## REQUIRED WORK
Copy the listing in full and exactly, omitting its images.

## GIVEN DATA
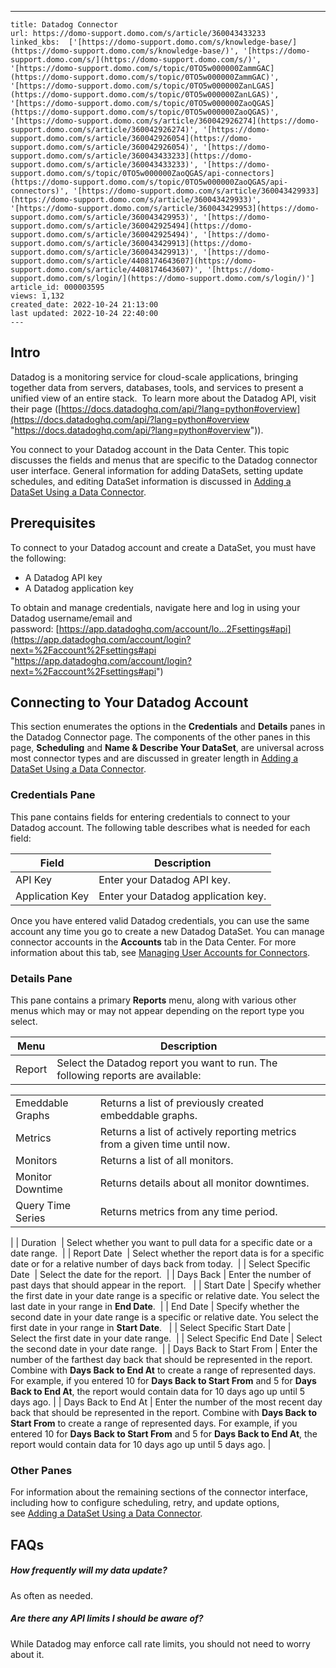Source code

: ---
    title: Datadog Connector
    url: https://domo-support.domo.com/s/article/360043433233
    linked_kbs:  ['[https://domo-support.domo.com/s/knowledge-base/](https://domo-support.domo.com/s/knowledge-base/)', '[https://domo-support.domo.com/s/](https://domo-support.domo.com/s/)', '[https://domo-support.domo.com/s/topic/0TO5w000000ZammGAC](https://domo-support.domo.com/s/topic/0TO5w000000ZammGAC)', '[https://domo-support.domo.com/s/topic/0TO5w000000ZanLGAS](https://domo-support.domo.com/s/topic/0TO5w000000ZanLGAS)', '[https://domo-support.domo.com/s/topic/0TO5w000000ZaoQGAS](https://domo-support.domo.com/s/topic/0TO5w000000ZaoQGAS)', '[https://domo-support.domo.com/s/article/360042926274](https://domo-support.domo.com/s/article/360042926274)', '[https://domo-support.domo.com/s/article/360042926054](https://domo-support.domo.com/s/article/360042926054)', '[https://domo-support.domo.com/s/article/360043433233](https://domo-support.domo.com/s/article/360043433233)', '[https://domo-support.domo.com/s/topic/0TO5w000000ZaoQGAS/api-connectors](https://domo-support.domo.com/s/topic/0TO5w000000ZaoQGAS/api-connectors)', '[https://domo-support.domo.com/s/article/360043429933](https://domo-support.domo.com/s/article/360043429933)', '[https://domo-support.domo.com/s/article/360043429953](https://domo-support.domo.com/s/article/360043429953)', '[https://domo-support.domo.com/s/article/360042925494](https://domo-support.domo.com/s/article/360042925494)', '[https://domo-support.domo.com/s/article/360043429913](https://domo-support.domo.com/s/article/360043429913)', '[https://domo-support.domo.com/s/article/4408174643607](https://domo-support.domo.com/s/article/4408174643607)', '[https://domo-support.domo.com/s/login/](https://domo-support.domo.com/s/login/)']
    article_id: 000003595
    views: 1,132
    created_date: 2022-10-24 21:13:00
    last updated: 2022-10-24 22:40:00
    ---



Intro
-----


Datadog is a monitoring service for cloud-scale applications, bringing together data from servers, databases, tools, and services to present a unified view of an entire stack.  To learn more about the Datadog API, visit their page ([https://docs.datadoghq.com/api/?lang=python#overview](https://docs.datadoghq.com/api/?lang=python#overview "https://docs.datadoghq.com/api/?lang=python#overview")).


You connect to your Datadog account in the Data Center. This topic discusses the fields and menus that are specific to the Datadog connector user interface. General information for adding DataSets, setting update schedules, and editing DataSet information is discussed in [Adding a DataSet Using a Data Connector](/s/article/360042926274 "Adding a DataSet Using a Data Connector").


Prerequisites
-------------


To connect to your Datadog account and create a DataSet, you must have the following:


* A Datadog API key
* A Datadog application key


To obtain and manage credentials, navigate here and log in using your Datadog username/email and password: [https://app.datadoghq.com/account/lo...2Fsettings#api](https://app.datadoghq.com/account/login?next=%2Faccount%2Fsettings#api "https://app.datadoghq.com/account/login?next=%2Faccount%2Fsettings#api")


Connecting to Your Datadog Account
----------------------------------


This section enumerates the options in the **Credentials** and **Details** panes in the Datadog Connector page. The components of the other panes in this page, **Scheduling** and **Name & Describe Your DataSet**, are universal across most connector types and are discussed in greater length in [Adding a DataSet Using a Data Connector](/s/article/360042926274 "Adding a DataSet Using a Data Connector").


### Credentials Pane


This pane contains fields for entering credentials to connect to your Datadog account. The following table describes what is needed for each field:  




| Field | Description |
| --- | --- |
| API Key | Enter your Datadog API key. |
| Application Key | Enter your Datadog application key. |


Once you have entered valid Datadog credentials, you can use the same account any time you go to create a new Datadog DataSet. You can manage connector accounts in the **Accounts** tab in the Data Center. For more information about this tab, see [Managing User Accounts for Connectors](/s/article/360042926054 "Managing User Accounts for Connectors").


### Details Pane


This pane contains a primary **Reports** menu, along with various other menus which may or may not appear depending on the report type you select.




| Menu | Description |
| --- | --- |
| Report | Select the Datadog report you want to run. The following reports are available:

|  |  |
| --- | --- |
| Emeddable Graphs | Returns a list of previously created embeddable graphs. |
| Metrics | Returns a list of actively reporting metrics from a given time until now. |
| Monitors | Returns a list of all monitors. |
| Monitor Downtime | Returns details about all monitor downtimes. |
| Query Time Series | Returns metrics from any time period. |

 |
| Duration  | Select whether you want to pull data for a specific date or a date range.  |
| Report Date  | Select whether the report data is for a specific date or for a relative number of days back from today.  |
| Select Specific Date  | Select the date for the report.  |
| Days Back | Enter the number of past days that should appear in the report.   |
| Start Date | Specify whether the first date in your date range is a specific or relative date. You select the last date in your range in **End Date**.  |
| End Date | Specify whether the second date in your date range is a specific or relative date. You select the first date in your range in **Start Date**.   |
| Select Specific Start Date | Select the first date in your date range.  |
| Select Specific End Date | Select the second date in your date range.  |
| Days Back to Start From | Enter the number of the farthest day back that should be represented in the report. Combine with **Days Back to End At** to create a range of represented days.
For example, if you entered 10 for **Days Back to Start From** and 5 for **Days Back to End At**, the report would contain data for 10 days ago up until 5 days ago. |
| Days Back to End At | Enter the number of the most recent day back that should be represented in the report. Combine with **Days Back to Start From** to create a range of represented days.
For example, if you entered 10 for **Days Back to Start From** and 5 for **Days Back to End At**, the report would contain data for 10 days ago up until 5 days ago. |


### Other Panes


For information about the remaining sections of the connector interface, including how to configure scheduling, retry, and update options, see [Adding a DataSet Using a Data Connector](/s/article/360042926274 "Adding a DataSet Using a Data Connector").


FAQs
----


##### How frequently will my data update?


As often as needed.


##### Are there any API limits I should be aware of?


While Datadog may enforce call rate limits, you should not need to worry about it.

## REPLY TO THE EXERCISE
Source code

: ---
    title: Datadog Connector
    url: https://domo-support.domo.com/s/article/360043433233
    linked_kbs:  ['[https://domo-support.domo.com/s/knowledge-base/](https://domo-support.domo.com/s/knowledge-base/)', '[https://domo-support.domo.com/s/](https://domo-support.domo.com/s/)', '[https://domo-support.domo.com/s/topic/0TO5w000000ZammGAC](https://domo-support.domo.com/s/topic/0TO5w000000ZammGAC)', '[https://domo-support.domo.com/s/topic/0TO5w000000ZanLGAS](https://domo-support.domo.com/s/topic/0TO5w000000ZanLGAS)', '[https://domo-support.domo.com/s/topic/0TO5w000000ZaoQGAS](https://domo-support.domo.com/s/topic/0TO5w000000ZaoQGAS)', '[https://domo-support.domo.com/s/article/360042926274](https://domo-support.domo.com/s/article/360042926274)', '[https://domo-support.domo.com/s/article/360042926054](https://domo-support.domo.com/s/article/360042926054)', '[https://domo-support.domo.com/s/article/360043433233](https://domo-support.domo.com/s/article/360043433233)', '[https://domo-support.domo.com/s/topic/0TO5w000000ZaoQGAS/api-connectors](https://domo-support.domo.com/s/topic/0TO5w000000ZaoQGAS/api-connectors)', '[https://domo-support.domo.com/s/article/360043429933](https://domo-support.domo.com/s/article/360043429933)', '[https://domo-support.domo.com/s/article/360043429953](https://domo-support.domo.com/s/article/360043429953)', '[https://domo-support.domo.com/s/article/360042925494](https://domo-support.domo.com/s/article/360042925494)', '[https://domo-support.domo.com/s/article/360043429913](https://domo-support.domo.com/s/article/360043429913)', '[https://domo-support.domo.com/s/article/4408174643607](https://domo-support.domo.com/s/article/4408174643607)', '[https://domo-support.domo.com/s/login/](https://domo-support.domo.com/s/login/)']
    article_id: 000003595
    views: 1,132
    created_date: 2022-10-24 21:13:00
    last updated: 2022-10-24 22:40:00
    ---



Intro
-----


Datadog is a monitoring service for cloud-scale applications, bringing together data from servers, databases, tools, and services to present a unified view of an entire stack.  To learn more about the Datadog API, visit their page ([https://docs.datadoghq.com/api/?lang=python#overview](https://docs.datadoghq.com/api/?lang=python#overview "https://docs.datadoghq.com/api/?lang=python#overview")).


You connect to your Datadog account in the Data Center. This topic discusses the fields and menus that are specific to the Datadog connector user interface. General information for adding DataSets, setting update schedules, and editing DataSet information is discussed in [Adding a DataSet Using a Data Connector](/s/article/360042926274 "Adding a DataSet Using a Data Connector").


Prerequisites
-------------


To connect to your Datadog account and create a DataSet, you must have the following:


* A Datadog API key
* A Datadog application key


To obtain and manage credentials, navigate here and log in using your Datadog username/email and password: [https://app.datadoghq.com/account/lo...2Fsettings#api](https://app.datadoghq.com/account/login?next=%2Faccount%2Fsettings#api "https://app.datadoghq.com/account/login?next=%2Faccount%2Fsettings#api")


Connecting to Your Datadog Account
----------------------------------


This section enumerates the options in the **Credentials** and **Details** panes in the Datadog Connector page. The components of the other panes in this page, **Scheduling** and **Name & Describe Your DataSet**, are universal across most connector types and are discussed in greater length in [Adding a DataSet Using a Data Connector](/s/article/360042926274 "Adding a DataSet Using a Data Connector").


### Credentials Pane


This pane contains fields for entering credentials to connect to your Datadog account. The following table describes what is needed for each field:  




| Field | Description |
| --- | --- |
| API Key | Enter your Datadog API key. |
| Application Key | Enter your Datadog application key. |


Once you have entered valid Datadog credentials, you can use the same account any time you go to create a new Datadog DataSet. You can manage connector accounts in the **Accounts** tab in the Data Center. For more information about this tab, see [Managing User Accounts for Connectors](/s/article/360042926054 "Managing User Accounts for Connectors").


### Details Pane


This pane contains a primary **Reports** menu, along with various other menus which may or may not appear depending on the report type you select.




| Menu | Description |
| --- | --- |
| Report | Select the Datadog report you want to run. The following reports are available:

|  |  |
| --- | --- |
| Emeddable Graphs | Returns a list of previously created embeddable graphs. |
| Metrics | Returns a list of actively reporting metrics from a given time until now. |
| Monitors | Returns a list of all monitors. |
| Monitor Downtime | Returns details about all monitor downtimes. |
| Query Time Series | Returns metrics from any time period. |

 |
| Duration  | Select whether you want to pull data for a specific date or a date range.  |
| Report Date  | Select whether the report data is for a specific date or for a relative number of days back from today.  |
| Select Specific Date  | Select the date for the report.  |
| Days Back | Enter the number of past days that should appear in the report.   |
| Start Date | Specify whether the first date in your date range is a specific or relative date. You select the last date in your range in **End Date**.  |
| End Date | Specify whether the second date in your date range is a specific or relative date. You select the first date in your range in **Start Date**.   |
| Select Specific Start Date | Select the first date in your date range.  |
| Select Specific End Date | Select the second date in your date range.  |
| Days Back to Start From | Enter the number of the farthest day back that should be represented in the report. Combine with **Days Back to End At** to create a range of represented days.
For example, if you entered 10 for **Days Back to Start From** and 5 for **Days Back to End At**, the report would contain data for 10 days ago up until 5 days ago. |
| Days Back to End At | Enter the number of the most recent day back that should be represented in the report. Combine with **Days Back to Start From** to create a range of represented days.
For example, if you entered 10 for **Days Back to Start From** and 5 for **Days Back to End At**, the report would contain data for 10 days ago up until 5 days ago. |


### Other Panes


For information about the remaining sections of the connector interface, including how to configure scheduling, retry, and update options, see [Adding a DataSet Using a Data Connector](/s/article/360042926274 "Adding a DataSet Using a Data Connector").


FAQs
----


##### How frequently will my data update?


As often as needed.


##### Are there any API limits I should be aware of?


While Datadog may enforce call rate limits, you should not need to worry about it.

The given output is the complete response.